Narcissism As A Motivator For Cryonics
It occurred to me after I put up the post on narcissism
and transhumanism just below that cryonics might in fact
be the perfect mode of interment for narcissists, irrespective
of whether they can be pulled out of the dewar, connected
to some new or transplant body, and revivified at some future
date. The narcissist has a static, idealized self-image that's
exactly the opposite of the memento mori skull. What better
way to preserve it than freezing?
. . .
My own feeling is that science fiction – not actual technological
advance – drives transhumanism.
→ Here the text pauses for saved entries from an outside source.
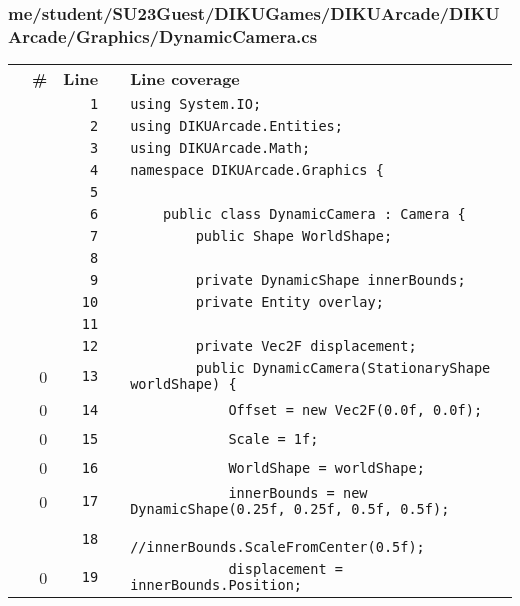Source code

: \documentclass[a4paper,landscape,10pt]{article}
\begin{document}
\subsubsection{me/student/SU23Guest/DIKUGames/DIKUArcade/DIKUArcade/Graphics/DynamicCamera.cs}
\begin{longtable}[l]{lrrll}
\textbf{} & \textbf{\#} & \textbf{Line} & \textbf{} & \textbf{Line coverage}\\
\cellcolor{gray} &  & \verb~1~ & & \verb~using System.IO;~\\
\cellcolor{gray} &  & \verb~2~ & & \verb~using DIKUArcade.Entities;~\\
\cellcolor{gray} &  & \verb~3~ & & \verb~using DIKUArcade.Math;~\\
\cellcolor{gray} &  & \verb~4~ & & \verb~namespace DIKUArcade.Graphics {~\\
\cellcolor{gray} &  & \verb~5~ & & \verb~~\\
\cellcolor{gray} &  & \verb~6~ & & \verb~    public class DynamicCamera : Camera {~\\
\cellcolor{gray} &  & \verb~7~ & & \verb~        public Shape WorldShape;~\\
\cellcolor{gray} &  & \verb~8~ & & \verb~~\\
\cellcolor{gray} &  & \verb~9~ & & \verb~        private DynamicShape innerBounds;~\\
\cellcolor{gray} &  & \verb~10~ & & \verb~        private Entity overlay;~\\
\cellcolor{gray} &  & \verb~11~ & & \verb~~\\
\cellcolor{gray} &  & \verb~12~ & & \verb~        private Vec2F displacement;~\\
\cellcolor{red} & 0 & \verb~13~ & & \verb~        public DynamicCamera(StationaryShape worldShape) {~\\
\cellcolor{red} & 0 & \verb~14~ & & \verb~            Offset = new Vec2F(0.0f, 0.0f);~\\
\cellcolor{red} & 0 & \verb~15~ & & \verb~            Scale = 1f;~\\
\cellcolor{red} & 0 & \verb~16~ & & \verb~            WorldShape = worldShape;~\\
\cellcolor{red} & 0 & \verb~17~ & & \verb~            innerBounds = new DynamicShape(0.25f, 0.25f, 0.5f, 0.5f);~\\
\cellcolor{gray} &  & \verb~18~ & & \verb~            //innerBounds.ScaleFromCenter(0.5f);~\\
\cellcolor{red} & 0 & \verb~19~ & & \verb~            displacement = innerBounds.Position;~\\

\end{longtable}
\end{document}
The appeal transhumanism has to
narcissists is the potential for refusing to acknowledge the
passage of time, as well as a static, immortal, grandiose self-image.
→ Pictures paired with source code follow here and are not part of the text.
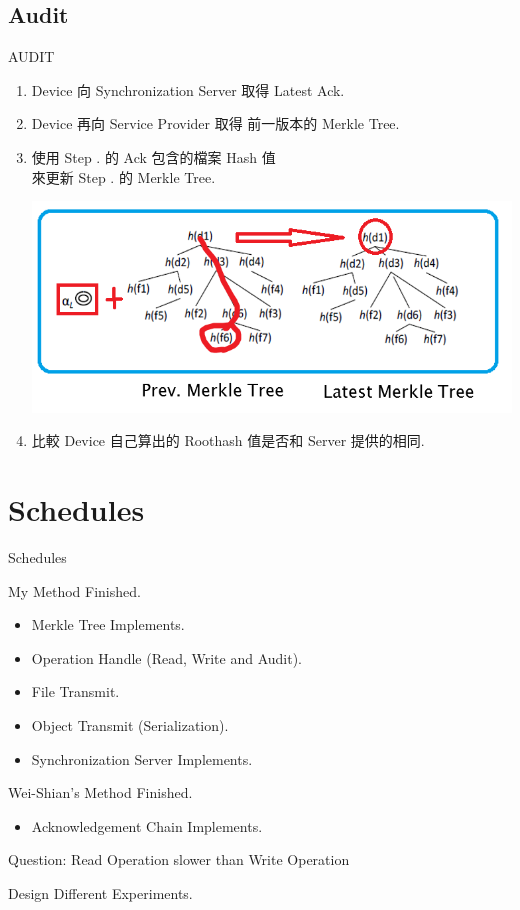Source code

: \documentclass{beamer}
\newcommand{\RNum}[1]{\uppercase\expandafter{\romannumeral #1\relax}}
\begin{document}
\begin{CJK}{UTF8}{bkai}
\subsection{Audit}
\begin{frame}{AUDIT}
	\begin{enumerate}
		\item Device 向 \alert{Synchronization Server} 取得 Latest Ack.
		\item Device 再向 \alert{Service Provider} 取得 前一版本的 Merkle Tree.
		\item 使用 Step \RNum{1}. 的 Ack 包含的檔案 Hash 值\\
			  來更新 Step \RNum{2}. 的 Merkle Tree.
			  \begin{center}
			  \includegraphics[width=.7\textwidth]{auditing.png}
			  \end{center}
		\item 比較 Device 自己算出的 Roothash 值是否和 Server 提供的相同.
	\end{enumerate}
\end{frame}

\section{Schedules}
\begin{frame}{Schedules}
	\begin{enumerate}
	{\color{blue}
	\item My Method Finished.
		\begin{itemize}
			\item Merkle Tree Implements.
			\item Operation Handle (Read, Write and Audit).
			\item File Transmit.
			\item Object Transmit (Serialization).
			\item Synchronization Server Implements.
		\end{itemize}
	\item Wei-Shian's Method Finished.}
		\begin{itemize}
			\item Acknowledgement Chain Implements.
		\end{itemize}
	\item \alert{Question: Read Operation slower than Write Operation}
	\item Design Different Experiments.
	\end{enumerate}
\end{frame}


\end{CJK}
\end{document}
The humorlessness comes with the territory.
Transhumanism seems to have a particular appeal to the wealthy –
look at the Silicon Valley millionaires on the board of the
Foresight Nanotech Institute, for instance – and I think this
follows. A narcissistic rich person can control a great many things,
but there’s one threat that won’t go away: you’re going to die,
no matter how rich you are. Get rid of that one fly in the ointment,
and you’ve got it made: a static, timeless self-image of a rich guy.
(Failing that, freezing your head comes in as a valid second choice.)
Dale wrote:
> I don't think many grasp that superlative futurology is a symptom and
> clarifying extreme expression of corporate-militarist developmental
> discourse more generally, and that such futurology, in turn, is the
> quintessential ideological expression of neoliberalism.
>
> I do think it is regrettable that I have not managed to attract more
> attention from like-minded critics of corporate-militarism. . .
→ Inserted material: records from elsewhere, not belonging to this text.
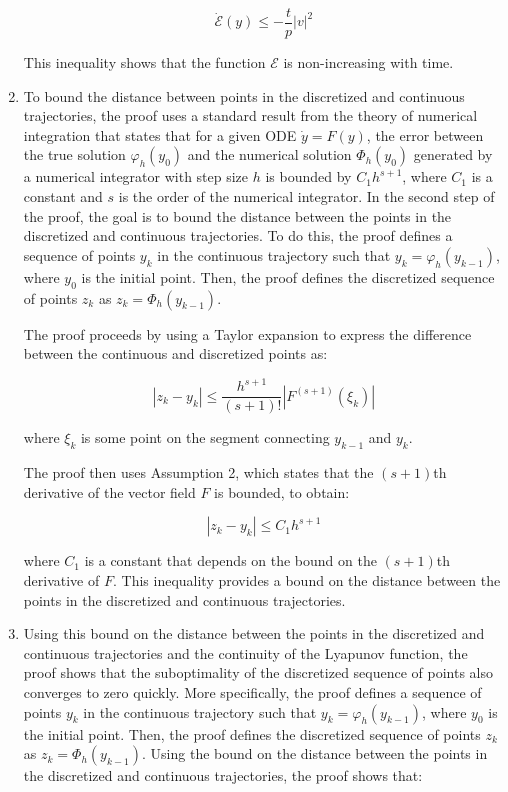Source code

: \begin{enumerate}
$$
\dot{\mathcal{E}}(y) \le -\frac{t}{p} |v|^2
$$

    This inequality shows that the function $\mathcal{E}$ is non-increasing with time.

    \item To bound the distance between points in the discretized and continuous trajectories, the proof uses a standard result from the theory of numerical integration that states that for a given ODE $\dot{y}=F(y)$, the error between the true solution $\varphi_h(y_0)$ and the numerical solution $\Phi_h(y_0)$ generated by a numerical integrator with step size $h$ is bounded by $C_1 h^{s+1}$, where $C_1$ is a constant and $s$ is the order of the numerical integrator.
    In the second step of the proof, the goal is to bound the distance between the points in the discretized and continuous trajectories. To do this, the proof defines a sequence of points $y_k$ in the continuous trajectory such that $y_k = \varphi_h(y_{k-1})$, where $y_0$ is the initial point. Then, the proof defines the discretized sequence of points $z_k$ as $z_k = \Phi_h(y_{k-1})$.

    The proof proceeds by using a Taylor expansion to express the difference between the continuous and discretized points as:

    $$
    |z_k - y_k| \le \frac{h^{s+1}}{(s+1)!} |F^{(s+1)}(\xi_k)|
    $$

    where $\xi_k$ is some point on the segment connecting $y_{k-1}$ and $y_k$.

    The proof then uses Assumption 2, which states that the $(s+1)$th derivative of the vector field $F$ is bounded, to obtain:

    $$
    |z_k - y_k| \le C_1 h^{s+1}
    $$

    where $C_1$ is a constant that depends on the bound on the $(s+1)$th derivative of $F$. This inequality provides a bound on the distance between the points in the discretized and continuous trajectories.

    \item Using this bound on the distance between the points in the discretized and continuous trajectories and the continuity of the Lyapunov function, the proof shows that the suboptimality of the discretized sequence of points also converges to zero quickly.
    More specifically, the proof defines a sequence of points $y_k$ in the continuous trajectory such that $y_k = \varphi_h(y_{k-1})$, where $y_0$ is the initial point. Then, the proof defines the discretized sequence of points $z_k$ as $z_k = \Phi_h(y_{k-1})$. Using the bound on the distance between the points in the discretized and continuous trajectories, the proof shows that:


\end{enumerate}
Nato Welch on the "Singularity Syndrome"
http://n8o.r30.net/dokuwiki/doku.php/blog:soundadvice
> If it happens and it's interested in us, all our
> plans go out the window. If it doesn't happen, sitting
> around waiting for the AIs to save us from the rising
> sea level/oil shortage/intelligent bioengineered termites
> looks like being a Real Bad Idea.
>
> –Charles Stross, on the Singularity
Singularity Syndrome: the derangement in public policy discussions that
occurs when one rationally considers the possibilities of uncertain future
developments happening all at once, rather than over time.
It bears a resemblance to phenomenon observed in the policy discussion regarding
the "War On Terror", climate change, and, more recently, the Large Hadron Collider,
wherein partisans make up for a lack of the probability that pet risk will occur
by simply inflating the stakes.
When it comes to emerging technologies, one considers several possibilities:
the possibility that a technical capability will emerge sooner, or later, by
degrees. The further away in the futures some contingency is, not only is it
that much less necessary to prepare for, but it is also that much less possible
to prepare for.
Thus, the only reasonable output any policy discussion or think-tank can produce
is in preparation for near-term contingencies, however unlikely they may be. Because
little useful attention can be paid to likelier scenarios due to their distance
from the present, no useful recommendations can be made. As a result, all of
the attention is focused on unlikely outcomes, giving the work an absurd an
alarmist character, regardless of how well-meaning, mature, or rational the
process or practitioners used to undertake the assessment.
When confronted with parents anxious about their kids getting involved with playing
Dungeons and Dragons, there's a turn of phrase that I have found succinct and useful:
"Don't worry. Role playing games don't make kids weird; they just attract weird kids."
In this case, discussions of emerging technologies before the fact of their arrival
actually seems to have the opposite effect. The singularity not only attracts weird
people - but it actually actively deranges otherwise perfectly rational participants
by forcing them to take highly uncertain possibilities seriously.